Research data indicates an increasingly significant percentage of all elective aortic aneurysm repairs are endovascular procedures. How are new tools for endovascular repair improving our ability to provide minimally invasive options to our patients? How common are subsequent re-interventions following endovascular repair, and what is the key to finding success in this secondary procedure? Dr. Michael Marin, professor and chair of surgery at Mount Sinai School of Medicine in New York City, tells host Dr. Mark Nolan Hill how we are addressing the biggest challenges in endovascular aortic repair.
New Tools for Endovascular Repair of Aortic Aneurysms

NEW TOOLS FOR ENDOVASCULAR REPAIR OF AORTIC ANEURYSMS.

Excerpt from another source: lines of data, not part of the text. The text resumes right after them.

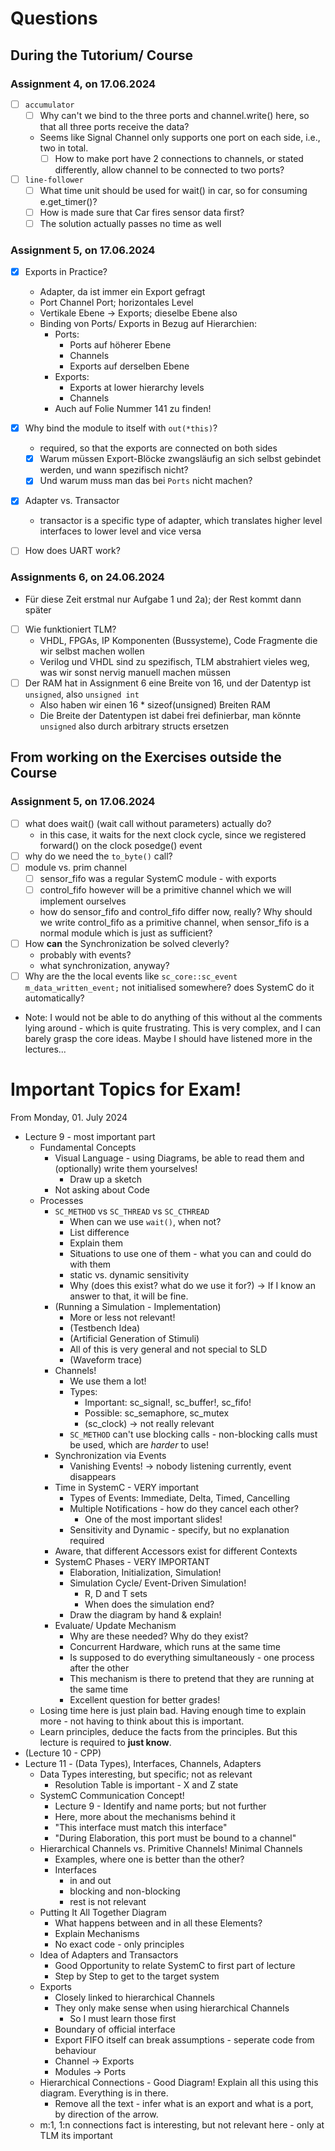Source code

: # Questions

## During the Tutorium/ Course
### Assignment 4, on 17.06.2024
- [ ] `accumulator`
  - [ ] Why can't we bind to the three ports and channel.write() here, so that all three ports receive the data?
  - Seems like Signal Channel only supports one port on each side, i.e., two in total. 
    - [ ] How to make port have 2 connections to channels, or stated differently, allow channel to be connected to two ports?
- [ ] `line-follower`
  - [ ] What time unit should be used for wait() in car, so for consuming e.get_timer()?
  - [ ] How is made sure that Car fires sensor data first?
  - [ ] The solution actually passes no time as well

### Assignment 5, on 17.06.2024
- [x] Exports in Practice?
  - Adapter, da ist immer ein Export gefragt
  - Port Channel Port; horizontales Level
  - Vertikale Ebene -> Exports; dieselbe Ebene also
  - Binding von Ports/ Exports in Bezug auf Hierarchien:
    - Ports:
      - Ports auf höherer Ebene
      - Channels
      - Exports auf derselben Ebene
    - Exports:
      - Exports at lower hierarchy levels
      - Channels
    - Auch auf Folie Nummer 141 zu finden!
- [x] Why bind the module to itself with `out(*this)`?
  - required, so that the exports are connected on both sides
  - [x] Warum müssen Export-Blöcke zwangsläufig an sich selbst gebindet werden, und wann spezifisch nicht?
  - [x] Und warum muss man das bei `Ports` nicht machen?
- [x] Adapter vs. Transactor
  - transactor is a specific type of adapter, which translates higher level interfaces to lower level and vice versa
- [ ] How does UART work?


### Assignments 6, on 24.06.2024
- Für diese Zeit erstmal nur Aufgabe 1 und 2a); der Rest kommt dann später
- [ ] Wie funktioniert TLM?
  - VHDL, FPGAs, IP Komponenten (Bussysteme), Code Fragmente die wir selbst machen wollen
  - Verilog und VHDL sind zu spezifisch, TLM abstrahiert vieles weg, was wir sonst nervig manuell machen müssen
- [ ] Der RAM hat in Assignment 6 eine Breite von 16, und der Datentyp ist `unsigned`, also `unsigned int`
  - Also haben wir einen 16 * sizeof(unsigned) Breiten RAM
  - Die Breite der Datentypen ist dabei frei definierbar, man könnte `unsigned` also durch arbitrary structs ersetzen

## From working on the Exercises outside the Course
### Assignment 5, on 17.06.2024
- [ ] what does wait() (wait call without parameters) actually do?
  - in this case, it waits for the next clock cycle, since we registered forward() on the clock posedge() event
- [ ] why do we need the `to_byte()` call?
- [ ] module vs. prim channel
  - [ ] sensor_fifo was a regular SystemC module - with exports
  - [ ] control_fifo however will be a primitive channel which we will implement ourselves
  - how do sensor_fifo and control_fifo differ now, really? Why should we write control_fifo as a primitive channel, when sensor_fifo is a normal module which is just as sufficient?
- [ ] How **can** the Synchronization be solved cleverly?
  - probably with events?
  - what synchronization, anyway?
- [ ] Why are the the local events like `sc_core::sc_event m_data_written_event;` not initialised somewhere? does SystemC do it automatically?

- Note: I would not be able to do anything of this without al the comments lying around - which is quite frustrating. This is very complex, and I can barely grasp the core ideas. Maybe I should have listened more in the lectures...

# Important Topics for Exam!
From Monday, 01. July 2024

- Lecture 9 - most important part
  - Fundamental Concepts
    - Visual Language - using Diagrams, be able to read them and (optionally) write them yourselves!
      - Draw up a sketch
    - Not asking about Code
  - Processes
    - `SC_METHOD` vs `SC_THREAD` vs `SC_CTHREAD`
      - When can we use `wait()`, when not?
      - List difference
      - Explain them
      - Situations to use one of them - what you can and could do with them
      - static vs. dynamic sensitivity
      - Why (does this exist? what do we use it for?) -> If I know an answer to that, it will be fine.
    - (Running a Simulation - Implementation)
      - More or less not relevant!
      - (Testbench Idea)
      - (Artificial Generation of Stimuli)
      - All of this is very general and not special to SLD
      - (Waveform trace)
    - Channels!
      - We use them a lot!
      - Types:
        - Important: sc_signal!, sc_buffer!, sc_fifo!
        - Possible: sc_semaphore, sc_mutex
        - (sc_clock) -> not really relevant
      - `SC_METHOD` can't use blocking calls - non-blocking calls must be used, which are *harder* to use!
    - Synchronization via Events
      - Vanishing Events! -> nobody listening currently, event disappears
    - Time in SystemC - VERY important
      - Types of Events: Immediate, Delta, Timed, Cancelling
      - Multiple Notifications - how do they cancel each other?
        - One of the most important slides!
      - Sensitivity and Dynamic - specify, but no explanation required
    - Aware, that different Accessors exist for different Contexts
    - SystemC Phases - VERY IMPORTANT
      - Elaboration, Initialization, Simulation!
      - Simulation Cycle/ Event-Driven Simulation! 
        - R, D and T sets
        - When does the simulation end?
      - Draw the diagram by hand & explain!
    - Evaluate/ Update Mechanism
      - Why are these needed? Why do they exist?
      - Concurrent Hardware, which runs at the same time
      - Is supposed to do everything simultaneously - one process after the other
      - This mechanism is there to pretend that they are running at the same time
      - Excellent question for better grades!
  - Losing time here is just plain bad. Having enough time to explain more - not having to think about this is important.
  - Learn principles, deduce the facts from the principles. But this lecture is required to **just know**.
- (Lecture 10 - CPP)
- Lecture 11 - (Data Types), Interfaces, Channels, Adapters
  - Data Types interesting, but specific; not as relevant
    - Resolution Table is important - X and Z state
  - SystemC Communication Concept!
    - Lecture 9 - Identify and name ports; but not further
    - Here, more about the mechanisms behind it
    - "This interface must match this interface"
    - "During Elaboration, this port must be bound to a channel"
  - Hierarchical Channels vs. Primitive Channels! Minimal Channels
    - Examples, where one is better than the other?
    - Interfaces
      - in and out
      - blocking and non-blocking
      - rest is not relevant
  - Putting It All Together Diagram
    - What happens between and in all these Elements?
    - Explain Mechanisms
    - No exact code - only principles
  - Idea of Adapters and Transactors
    - Good Opportunity to relate SystemC to first part of lecture
    - Step by Step to get to the target system
  - Exports
    - Closely linked to hierarchical Channels
    - They only make sense when using hierarchical Channels
      - So I must learn those first
    - Boundary of official interface
    - Export FIFO itself can break assumptions - seperate code from behaviour
    - Channel -> Exports
    - Modules -> Ports
  - Hierarchical Connections - Good Diagram! Explain all this using this diagram. Everything is in there.
    - Remove all the text - infer what is an export and what is a port, by direction of the arrow.
  - m:1, 1:n connections fact is interesting, but not relevant here - only at TLM its important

Research data indicates an increasingly significant percentage of all elective aortic aneurysm repairs are endovascular procedures. How are new tools for endovascular repair improving our ability to provide minimally-invasive options to our patients and how common are secondary re-interventions following endovascular repair.
You are listening to ReachMD XM-157, The Channel for Medical Professionals. Welcome to the Clinician's Round Table.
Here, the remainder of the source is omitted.